How Can I Find Out Unknown Illumina Barcode.
4
6
Entering edit mode
11.3 years ago
samsara ▴ 630

I have fastq file with undetermined reads from Illumina HiSeq. The reads in fastq file contains illumina barcode. I do now know what barcode has been used in the lab and there is no way i could find it out. Is it possible to find it out from the fastq file I received. Are there any tools that show most repeated sub-sequence in each reads of fastq file ?

[14-01-2014] Edit1: I have ilumina base call files (raw data from sequencer). I have possibility to convert .bcl files to .fastq using bcl2fastq provided by Illumina.

illumina hiseq fastq reads • 23k views
ADD COMMENT
10
Entering edit mode
11.3 years ago
BruceB ▴ 350

Assuming the demultiplexing was carried out specifying the index sequence location, then this could be used:

grep ^@HISEQ lane1_Undetermined_L001_R1_001.fastq | cut -d":" -f10 | uniq -c | sort -nr > barcodes.txt

This outputs a text file containing every barcode in the FASTQ file, with a count of how many times it is seen. The most frequent is at the top of the list.
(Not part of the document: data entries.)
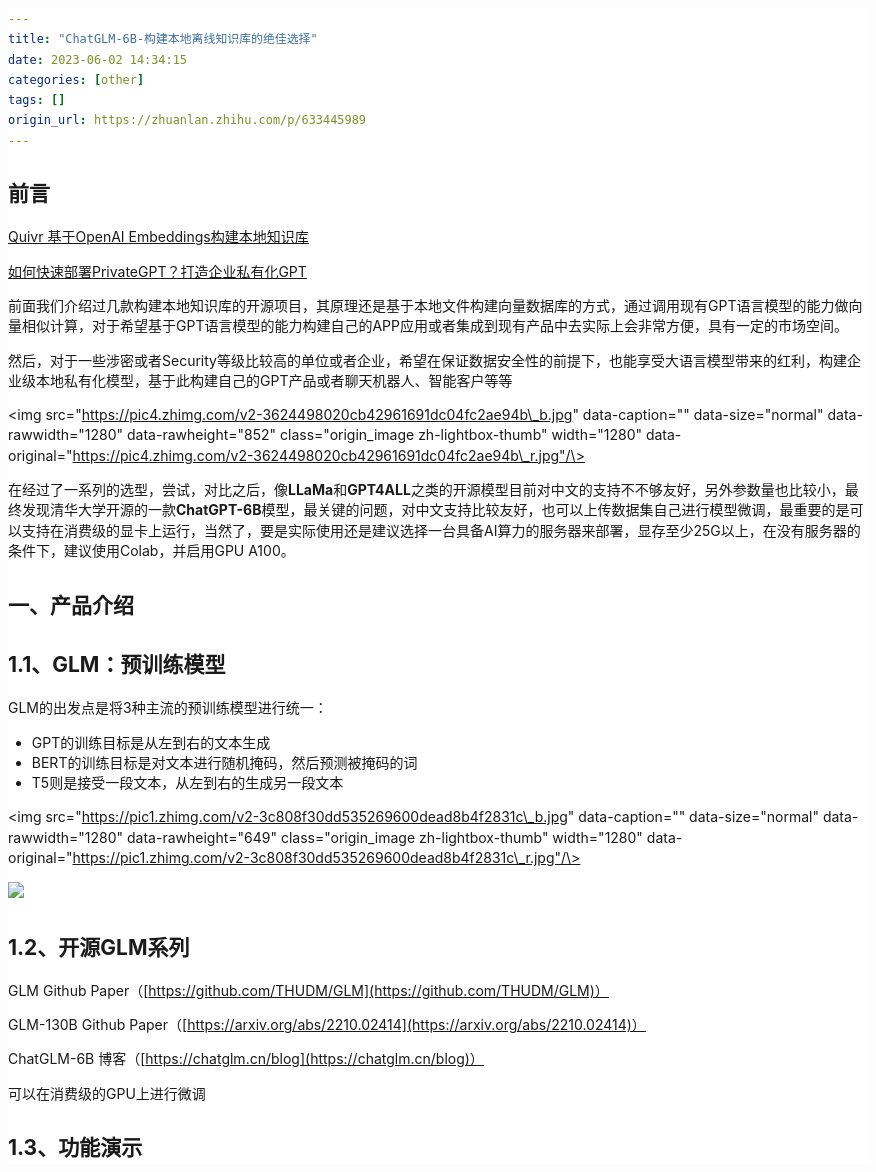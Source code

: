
 ```yaml
---
title: "ChatGLM-6B-构建本地离线知识库的绝佳选择"
date: 2023-06-02 14:34:15
categories: [other]
tags: []
origin_url: https://zhuanlan.zhihu.com/p/633445989
---
```

前言
--

[Quivr 基于OpenAI Embeddings构建本地知识库](https://zhuanlan.zhihu.com/p/631038668)

[如何快速部署PrivateGPT？打造企业私有化GPT](https://zhuanlan.zhihu.com/p/632202007)

前面我们介绍过几款构建本地知识库的开源项目，其原理还是基于本地文件构建向量数据库的方式，通过调用现有GPT语言模型的能力做向量相似计算，对于希望基于GPT语言模型的能力构建自己的APP应用或者集成到现有产品中去实际上会非常方便，具有一定的市场空间。

然后，对于一些涉密或者Security等级比较高的单位或者企业，希望在保证数据安全性的前提下，也能享受大语言模型带来的红利，构建企业级本地私有化模型，基于此构建自己的GPT产品或者聊天机器人、智能客户等等

<img src="https://pic4.zhimg.com/v2-3624498020cb42961691dc04fc2ae94b\_b.jpg" data-caption="" data-size="normal" data-rawwidth="1280" data-rawheight="852" class="origin\_image zh-lightbox-thumb" width="1280" data-original="https://pic4.zhimg.com/v2-3624498020cb42961691dc04fc2ae94b\_r.jpg"/\>

在经过了一系列的选型，尝试，对比之后，像**LLaMa**和**GPT4ALL**之类的开源模型目前对中文的支持不不够友好，另外参数量也比较小，最终发现清华大学开源的一款**ChatGPT-6B**模型，最关键的问题，对中文支持比较友好，也可以上传数据集自己进行模型微调，最重要的是可以支持在消费级的显卡上运行，当然了，要是实际使用还是建议选择一台具备AI算力的服务器来部署，显存至少25G以上，在没有服务器的条件下，建议使用Colab，并启用GPU A100。

一、产品介绍
------

1.1、GLM：预训练模型
-------------

GLM的出发点是将3种主流的预训练模型进行统一：

*   GPT的训练目标是从左到右的文本生成
*   BERT的训练目标是对文本进行随机掩码，然后预测被掩码的词
*   T5则是接受一段文本，从左到右的生成另一段文本

<img src="https://pic1.zhimg.com/v2-3c808f30dd535269600dead8b4f2831c\_b.jpg" data-caption="" data-size="normal" data-rawwidth="1280" data-rawheight="649" class="origin\_image zh-lightbox-thumb" width="1280" data-original="https://pic1.zhimg.com/v2-3c808f30dd535269600dead8b4f2831c\_r.jpg"/\>

![](https://note-2019-images.oss-cn-hangzhou.aliyuncs.com/af3d07ae.jpe)

1.2、开源GLM系列
-----------

GLM Github Paper（[https://github.com/THUDM/GLM](https://github.com/THUDM/GLM)）

GLM-130B Github Paper（[https://arxiv.org/abs/2210.02414](https://arxiv.org/abs/2210.02414)）

ChatGLM-6B 博客（[https://chatglm.cn/blog](https://chatglm.cn/blog)）

可以在消费级的GPU上进行微调

1.3、功能演示
--------
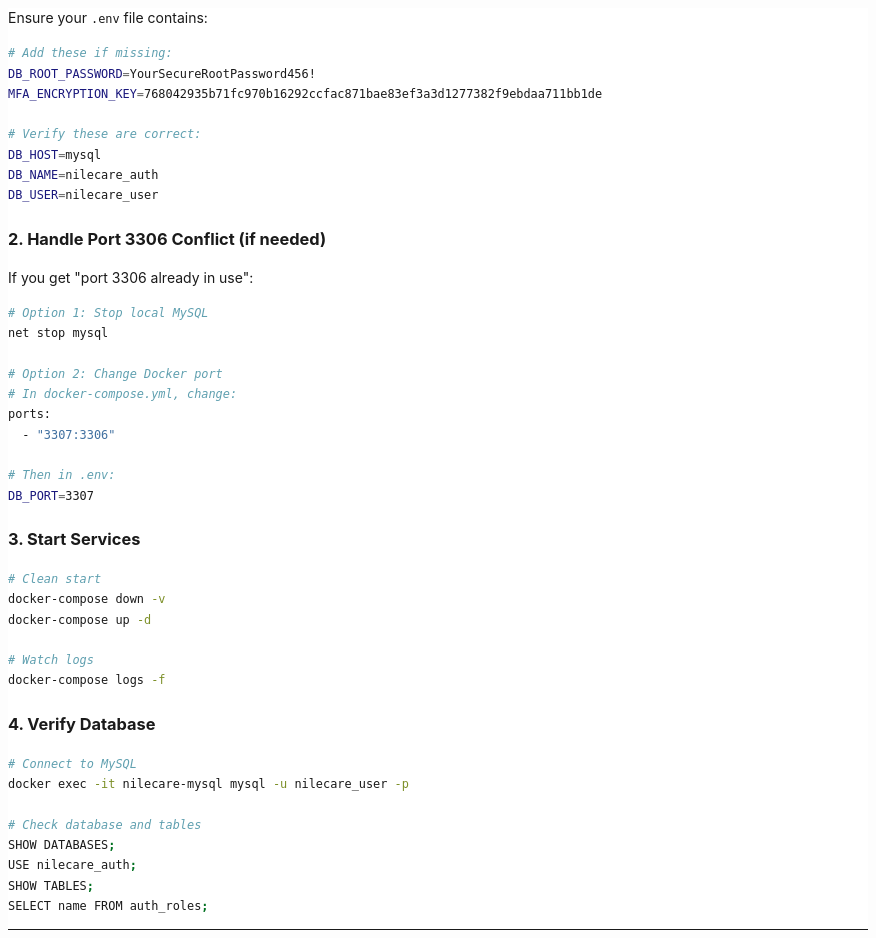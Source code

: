 Ensure your `.env` file contains:

```bash
# Add these if missing:
DB_ROOT_PASSWORD=YourSecureRootPassword456!
MFA_ENCRYPTION_KEY=768042935b71fc970b16292ccfac871bae83ef3a3d1277382f9ebdaa711bb1de

# Verify these are correct:
DB_HOST=mysql
DB_NAME=nilecare_auth
DB_USER=nilecare_user
```

### 2. Handle Port 3306 Conflict (if needed)

If you get "port 3306 already in use":

```bash
# Option 1: Stop local MySQL
net stop mysql

# Option 2: Change Docker port
# In docker-compose.yml, change:
ports:
  - "3307:3306"

# Then in .env:
DB_PORT=3307
```

### 3. Start Services

```bash
# Clean start
docker-compose down -v
docker-compose up -d

# Watch logs
docker-compose logs -f
```

### 4. Verify Database

```bash
# Connect to MySQL
docker exec -it nilecare-mysql mysql -u nilecare_user -p

# Check database and tables
SHOW DATABASES;
USE nilecare_auth;
SHOW TABLES;
SELECT name FROM auth_roles;
```

---
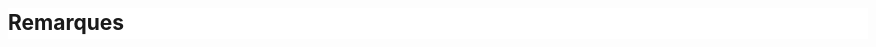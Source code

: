 ## Remarques

[^1]: _Das Gebet_, par P. Heiler.

[^2]: _Der christliche Glaube_, ing. trans. _La foi chrétienne_.

[^3]: Le mot « anthropique » a été utilisé par le Dr Tennant pour désigner la dépendance de la science à l’égard du point de vue humain tout en indiquant une différence avec le type d’« humanisme » qui est caractéristique de la religion. _Théologie philosophique_, vol. I, p. 175.

[^4]: En particulier son petit livre _Symbolisme_.

[^5]: « En ce qui concerne la beauté naturelle, l’homme est comme Narcisse à la fontaine. » Croco, _AEsthetic_, E:T, p. 162.

[^6]: Voir note, p. 12, ci-dessus.

[^7]: _Pourquoi je ne suis pas chrétien_.

[^8]: Solilogue, 1. 7.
Could help you find the barcode?

ADD COMMENT
2
Entering edit mode

I think you should sort before count uniq, then sort again to see the most frequent at the top of the list.

grep ^@HISEQ lane1_Undetermined_L001_R1_001.fastq | cut -d":" -f10 | sort -r | uniq -c | sort -nrk1,1 > barcodes.txt
ADD REPLY
3
Entering edit mode
11.3 years ago
IV ★ 1.3k

I think that you'd be thrilled to see what minion can do for you.

http://ebi.edu.au/ftp/contrib/enrightlab/kraken/reaper/src/reaper-13-100/doc/minion.html

You can run it as follows:

minion search-adapter -do $millions -show 10 -i $file

Where $millions is the number of reads you want to use for the sequence analysis and $file is the filename to analyze.

Cheers,

IV

ADD COMMENT
1
Entering edit mode
11.3 years ago

If it isn't a custom barcode adapter/barcode, simply running FastQC on the fastq file might be all that you need.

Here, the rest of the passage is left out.